Once I got the carts home and gave them a once over, it was apparent that one of them was a candidate for restoration. The only missing metal part was the push rail on one end. The wood frame, while rotten, was solid enough to reuse, and enough of the deck and deck supports was there to provide patterns for new parts.
As such, I decided to put the cart back together, using as much of the original wood as possible. I’ll let the photos and captions tell the story.
A bit of history:
Chester, Nebraska is located near the middle of the state, on the Kansas / Nebraska state line. The town was platted in 1880, when the Burlington & Missouri River Railroad in Nebraska (nothing like an overly long railroad name! It comes from the fact that states often required railroads operating in the state to be based in the state. Thus the parent Chicago, Burlington & Quincy, which had already created the Burlington & Missouri River subsidiary to construct its westbound lines across Missouri, tacked on the “In Nebraska” moniker for the new subsidiary building lines in Nebraska.) built through the town site. The new town was named for then President Chester A. Arthur when it was incorporated in 1883.
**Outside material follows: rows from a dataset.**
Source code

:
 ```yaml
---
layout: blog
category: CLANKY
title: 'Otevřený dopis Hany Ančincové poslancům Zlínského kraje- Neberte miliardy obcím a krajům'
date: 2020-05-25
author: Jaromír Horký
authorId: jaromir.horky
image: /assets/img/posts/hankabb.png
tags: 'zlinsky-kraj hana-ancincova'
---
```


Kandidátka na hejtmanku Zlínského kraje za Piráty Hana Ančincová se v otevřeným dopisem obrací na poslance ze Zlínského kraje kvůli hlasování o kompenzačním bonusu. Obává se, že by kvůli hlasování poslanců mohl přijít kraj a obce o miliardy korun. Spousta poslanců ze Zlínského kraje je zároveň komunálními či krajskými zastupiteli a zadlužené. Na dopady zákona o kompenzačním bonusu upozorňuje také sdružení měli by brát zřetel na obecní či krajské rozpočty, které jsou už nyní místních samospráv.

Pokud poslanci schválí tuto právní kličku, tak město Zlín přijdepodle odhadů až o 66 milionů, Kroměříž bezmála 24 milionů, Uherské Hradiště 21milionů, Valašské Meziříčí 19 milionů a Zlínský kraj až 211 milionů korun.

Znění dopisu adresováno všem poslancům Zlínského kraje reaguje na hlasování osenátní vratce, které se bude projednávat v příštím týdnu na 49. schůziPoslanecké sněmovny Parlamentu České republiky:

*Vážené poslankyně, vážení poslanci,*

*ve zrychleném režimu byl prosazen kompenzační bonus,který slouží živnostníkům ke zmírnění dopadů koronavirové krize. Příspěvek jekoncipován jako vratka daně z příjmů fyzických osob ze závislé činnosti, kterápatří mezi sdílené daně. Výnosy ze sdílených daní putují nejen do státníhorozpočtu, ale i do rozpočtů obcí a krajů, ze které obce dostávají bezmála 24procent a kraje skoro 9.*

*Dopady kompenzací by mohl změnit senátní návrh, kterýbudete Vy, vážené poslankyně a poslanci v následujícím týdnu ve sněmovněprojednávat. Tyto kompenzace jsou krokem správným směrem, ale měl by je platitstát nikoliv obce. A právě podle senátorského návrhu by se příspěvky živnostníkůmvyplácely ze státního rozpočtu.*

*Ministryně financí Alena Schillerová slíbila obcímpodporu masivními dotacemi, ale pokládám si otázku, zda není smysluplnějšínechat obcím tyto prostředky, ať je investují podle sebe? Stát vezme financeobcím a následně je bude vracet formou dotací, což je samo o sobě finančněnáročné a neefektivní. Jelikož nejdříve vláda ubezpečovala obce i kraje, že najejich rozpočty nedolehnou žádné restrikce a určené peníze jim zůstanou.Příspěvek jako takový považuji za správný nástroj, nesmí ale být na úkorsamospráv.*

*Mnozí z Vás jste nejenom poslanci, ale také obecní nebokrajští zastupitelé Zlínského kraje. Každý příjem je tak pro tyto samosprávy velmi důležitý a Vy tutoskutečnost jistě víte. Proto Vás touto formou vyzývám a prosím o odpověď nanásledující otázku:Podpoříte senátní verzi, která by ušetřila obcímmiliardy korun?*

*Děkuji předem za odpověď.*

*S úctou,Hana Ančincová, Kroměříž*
Chester was located on the Burlington’s “Republican Branch” which ran across the southern edge of Nebraska. The Burlington Northern eventually abandoned the line. Apparently, the two pushcarts were in Chester at the time and ended up with a local man. Following his death, the carts were in the process of being cut up for the small amount of steel they could provide when they were rescued by the gentleman that I purchased them from.